What you will do
Scan the records for the word "language". Report each line where it occurs.

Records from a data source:
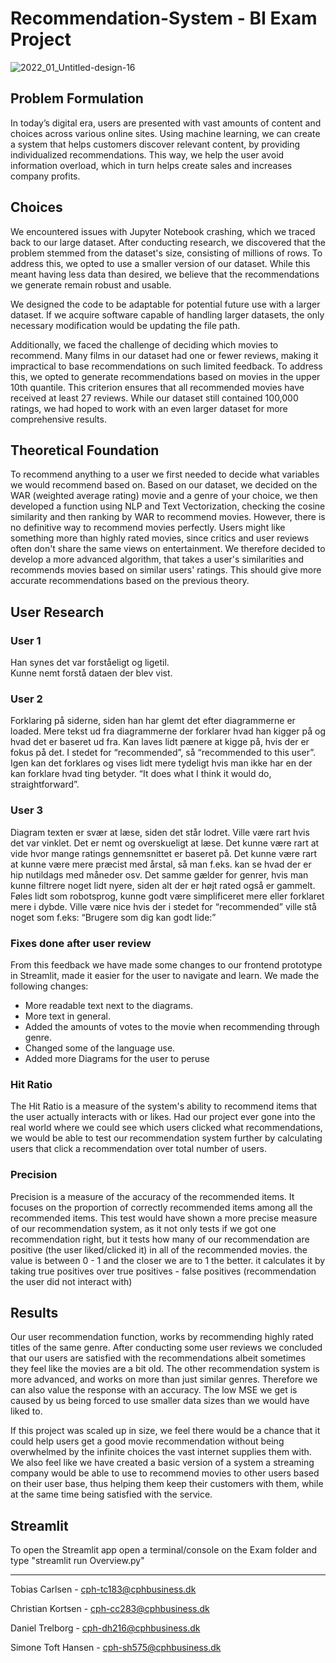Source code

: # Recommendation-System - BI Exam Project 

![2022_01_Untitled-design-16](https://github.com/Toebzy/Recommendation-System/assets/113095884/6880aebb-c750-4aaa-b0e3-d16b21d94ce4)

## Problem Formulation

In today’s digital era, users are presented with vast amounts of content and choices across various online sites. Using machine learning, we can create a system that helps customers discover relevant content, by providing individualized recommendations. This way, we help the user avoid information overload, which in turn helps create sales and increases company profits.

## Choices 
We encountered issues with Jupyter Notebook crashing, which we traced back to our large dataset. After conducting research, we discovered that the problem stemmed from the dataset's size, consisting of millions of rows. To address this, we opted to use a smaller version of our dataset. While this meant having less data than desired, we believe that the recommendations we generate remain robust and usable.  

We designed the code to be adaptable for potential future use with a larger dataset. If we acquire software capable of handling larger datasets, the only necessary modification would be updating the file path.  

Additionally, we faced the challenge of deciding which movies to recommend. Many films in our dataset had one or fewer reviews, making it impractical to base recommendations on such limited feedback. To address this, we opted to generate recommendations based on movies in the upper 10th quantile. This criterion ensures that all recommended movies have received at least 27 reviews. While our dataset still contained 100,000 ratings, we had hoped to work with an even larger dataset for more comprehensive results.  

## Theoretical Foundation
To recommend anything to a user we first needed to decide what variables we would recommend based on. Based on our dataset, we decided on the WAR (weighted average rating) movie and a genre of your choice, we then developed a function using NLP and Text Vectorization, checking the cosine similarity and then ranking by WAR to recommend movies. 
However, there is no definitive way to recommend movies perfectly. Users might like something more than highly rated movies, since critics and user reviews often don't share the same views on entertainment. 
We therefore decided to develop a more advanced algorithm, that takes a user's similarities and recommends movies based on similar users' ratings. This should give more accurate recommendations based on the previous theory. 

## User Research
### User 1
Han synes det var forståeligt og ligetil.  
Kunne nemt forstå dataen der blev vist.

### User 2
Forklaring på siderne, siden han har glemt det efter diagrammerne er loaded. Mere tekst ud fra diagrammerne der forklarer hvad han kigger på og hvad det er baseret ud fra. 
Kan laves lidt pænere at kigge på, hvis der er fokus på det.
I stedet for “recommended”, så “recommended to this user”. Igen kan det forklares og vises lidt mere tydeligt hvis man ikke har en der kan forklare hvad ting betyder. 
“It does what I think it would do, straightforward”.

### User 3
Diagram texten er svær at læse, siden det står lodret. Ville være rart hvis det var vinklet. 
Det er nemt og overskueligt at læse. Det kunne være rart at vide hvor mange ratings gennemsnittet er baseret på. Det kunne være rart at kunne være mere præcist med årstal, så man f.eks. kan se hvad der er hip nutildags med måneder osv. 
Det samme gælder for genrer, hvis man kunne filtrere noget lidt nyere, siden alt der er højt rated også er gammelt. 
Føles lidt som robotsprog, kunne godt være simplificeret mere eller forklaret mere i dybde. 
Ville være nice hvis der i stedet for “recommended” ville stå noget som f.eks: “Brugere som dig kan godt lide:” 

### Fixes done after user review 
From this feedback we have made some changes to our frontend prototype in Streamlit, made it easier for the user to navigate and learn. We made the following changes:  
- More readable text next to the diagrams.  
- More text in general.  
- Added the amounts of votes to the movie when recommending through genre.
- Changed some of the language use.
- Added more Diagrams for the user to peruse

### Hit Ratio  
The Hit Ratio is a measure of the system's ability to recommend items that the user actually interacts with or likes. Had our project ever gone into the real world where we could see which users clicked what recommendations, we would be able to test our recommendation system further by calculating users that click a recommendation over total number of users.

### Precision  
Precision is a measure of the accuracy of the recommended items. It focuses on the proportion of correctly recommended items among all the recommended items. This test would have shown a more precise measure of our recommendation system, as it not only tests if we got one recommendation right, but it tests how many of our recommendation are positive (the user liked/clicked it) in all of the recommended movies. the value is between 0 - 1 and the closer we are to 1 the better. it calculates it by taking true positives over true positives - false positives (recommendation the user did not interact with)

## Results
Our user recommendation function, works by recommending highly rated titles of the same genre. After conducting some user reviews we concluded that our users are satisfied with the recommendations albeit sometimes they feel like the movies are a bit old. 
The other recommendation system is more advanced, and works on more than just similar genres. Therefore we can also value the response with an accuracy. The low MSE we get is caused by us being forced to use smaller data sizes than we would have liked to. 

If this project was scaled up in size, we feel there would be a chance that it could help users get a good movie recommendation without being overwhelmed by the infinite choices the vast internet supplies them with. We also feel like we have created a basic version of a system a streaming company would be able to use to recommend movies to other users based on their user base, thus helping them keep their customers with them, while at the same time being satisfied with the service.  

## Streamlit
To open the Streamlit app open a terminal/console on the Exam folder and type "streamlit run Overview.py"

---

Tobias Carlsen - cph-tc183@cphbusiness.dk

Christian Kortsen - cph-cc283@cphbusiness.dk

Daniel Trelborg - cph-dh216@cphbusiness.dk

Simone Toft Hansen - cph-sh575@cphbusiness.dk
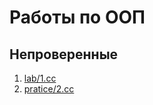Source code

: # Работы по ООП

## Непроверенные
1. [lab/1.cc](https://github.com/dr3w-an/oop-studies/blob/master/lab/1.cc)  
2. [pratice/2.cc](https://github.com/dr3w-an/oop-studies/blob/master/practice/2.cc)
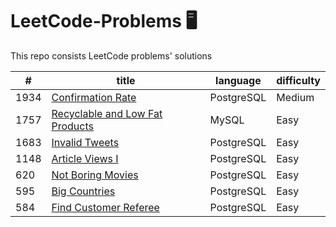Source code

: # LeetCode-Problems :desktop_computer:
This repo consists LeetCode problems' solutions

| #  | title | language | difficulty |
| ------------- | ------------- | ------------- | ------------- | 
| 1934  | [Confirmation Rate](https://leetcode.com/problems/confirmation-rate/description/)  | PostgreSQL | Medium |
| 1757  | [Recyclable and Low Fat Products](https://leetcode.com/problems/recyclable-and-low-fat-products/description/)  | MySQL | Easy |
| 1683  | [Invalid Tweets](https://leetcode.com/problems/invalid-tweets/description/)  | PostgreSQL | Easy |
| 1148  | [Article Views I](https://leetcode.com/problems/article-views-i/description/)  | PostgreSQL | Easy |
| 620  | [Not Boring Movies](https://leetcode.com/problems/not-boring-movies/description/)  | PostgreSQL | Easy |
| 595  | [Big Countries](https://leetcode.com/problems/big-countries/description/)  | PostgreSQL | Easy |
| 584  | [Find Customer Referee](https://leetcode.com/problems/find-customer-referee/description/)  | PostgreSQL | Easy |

--

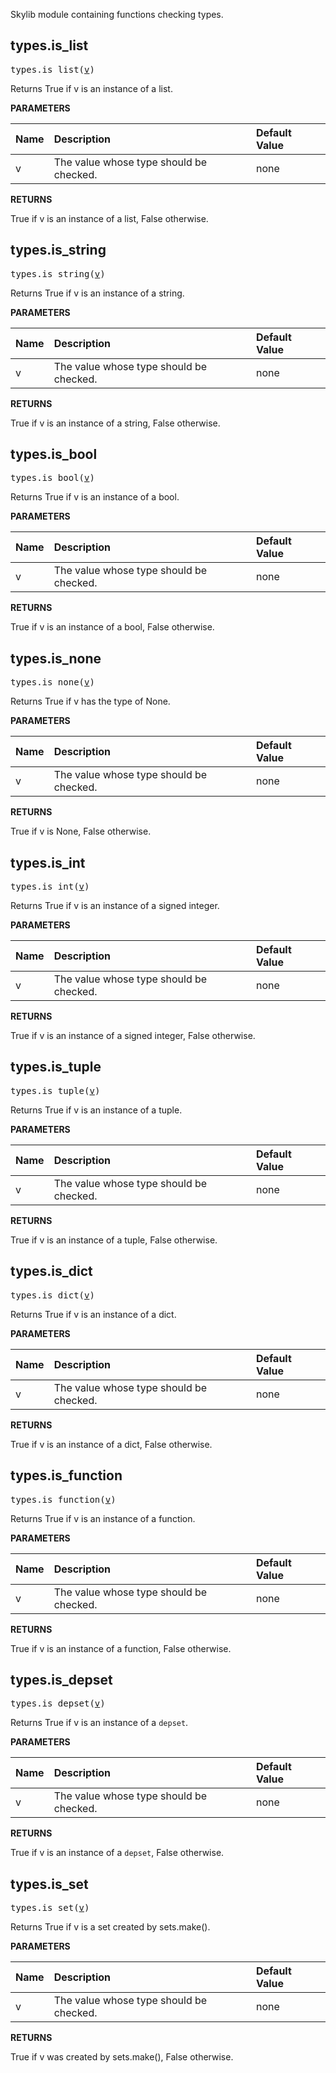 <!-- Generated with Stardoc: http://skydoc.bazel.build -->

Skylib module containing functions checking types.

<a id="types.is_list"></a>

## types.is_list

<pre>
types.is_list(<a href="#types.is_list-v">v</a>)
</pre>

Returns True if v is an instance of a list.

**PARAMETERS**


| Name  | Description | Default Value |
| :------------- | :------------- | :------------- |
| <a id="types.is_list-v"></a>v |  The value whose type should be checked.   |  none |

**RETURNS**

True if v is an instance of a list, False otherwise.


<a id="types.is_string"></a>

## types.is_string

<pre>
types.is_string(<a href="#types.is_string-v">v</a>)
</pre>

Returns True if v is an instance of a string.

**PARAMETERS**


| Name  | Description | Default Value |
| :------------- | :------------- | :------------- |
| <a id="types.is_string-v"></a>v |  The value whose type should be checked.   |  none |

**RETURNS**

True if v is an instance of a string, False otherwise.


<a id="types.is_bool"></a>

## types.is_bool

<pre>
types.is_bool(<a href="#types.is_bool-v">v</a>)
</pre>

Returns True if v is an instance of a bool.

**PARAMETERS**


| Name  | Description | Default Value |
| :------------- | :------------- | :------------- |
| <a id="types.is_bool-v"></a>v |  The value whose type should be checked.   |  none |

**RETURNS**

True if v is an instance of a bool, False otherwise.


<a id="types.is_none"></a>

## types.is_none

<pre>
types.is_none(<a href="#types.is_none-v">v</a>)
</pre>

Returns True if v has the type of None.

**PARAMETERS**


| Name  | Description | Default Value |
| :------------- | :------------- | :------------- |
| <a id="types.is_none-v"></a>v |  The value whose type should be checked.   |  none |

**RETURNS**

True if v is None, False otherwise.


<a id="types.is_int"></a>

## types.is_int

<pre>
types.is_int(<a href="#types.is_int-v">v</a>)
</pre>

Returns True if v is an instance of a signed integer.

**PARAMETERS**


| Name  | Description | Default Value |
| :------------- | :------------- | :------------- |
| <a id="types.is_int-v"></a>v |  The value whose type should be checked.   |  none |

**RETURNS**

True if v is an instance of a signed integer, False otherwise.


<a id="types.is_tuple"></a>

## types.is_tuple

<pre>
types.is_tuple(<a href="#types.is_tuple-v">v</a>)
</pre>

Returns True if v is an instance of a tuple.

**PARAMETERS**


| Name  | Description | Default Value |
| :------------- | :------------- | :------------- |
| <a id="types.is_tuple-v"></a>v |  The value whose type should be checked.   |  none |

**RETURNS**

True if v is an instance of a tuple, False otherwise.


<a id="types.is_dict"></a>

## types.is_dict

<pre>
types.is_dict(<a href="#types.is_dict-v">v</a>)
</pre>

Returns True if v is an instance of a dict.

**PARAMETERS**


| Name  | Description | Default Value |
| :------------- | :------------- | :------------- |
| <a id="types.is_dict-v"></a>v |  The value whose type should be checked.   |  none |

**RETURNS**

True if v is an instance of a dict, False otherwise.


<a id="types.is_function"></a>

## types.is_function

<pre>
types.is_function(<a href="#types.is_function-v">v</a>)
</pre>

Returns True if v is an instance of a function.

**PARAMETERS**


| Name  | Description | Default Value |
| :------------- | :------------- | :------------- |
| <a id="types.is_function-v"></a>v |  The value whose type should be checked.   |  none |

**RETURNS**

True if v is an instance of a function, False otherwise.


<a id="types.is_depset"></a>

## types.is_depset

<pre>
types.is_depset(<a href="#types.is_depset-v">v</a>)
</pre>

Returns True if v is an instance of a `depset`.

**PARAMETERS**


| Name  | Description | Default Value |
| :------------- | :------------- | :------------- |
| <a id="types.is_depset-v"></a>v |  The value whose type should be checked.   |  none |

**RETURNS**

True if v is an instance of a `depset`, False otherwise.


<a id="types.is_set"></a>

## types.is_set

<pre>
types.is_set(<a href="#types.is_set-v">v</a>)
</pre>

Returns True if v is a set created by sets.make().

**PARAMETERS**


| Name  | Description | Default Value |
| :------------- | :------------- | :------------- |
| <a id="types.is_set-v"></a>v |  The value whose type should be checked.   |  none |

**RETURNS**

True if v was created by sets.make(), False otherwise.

Reply to the exercise
- Changed some of the language use.
| #  | title | language | difficulty |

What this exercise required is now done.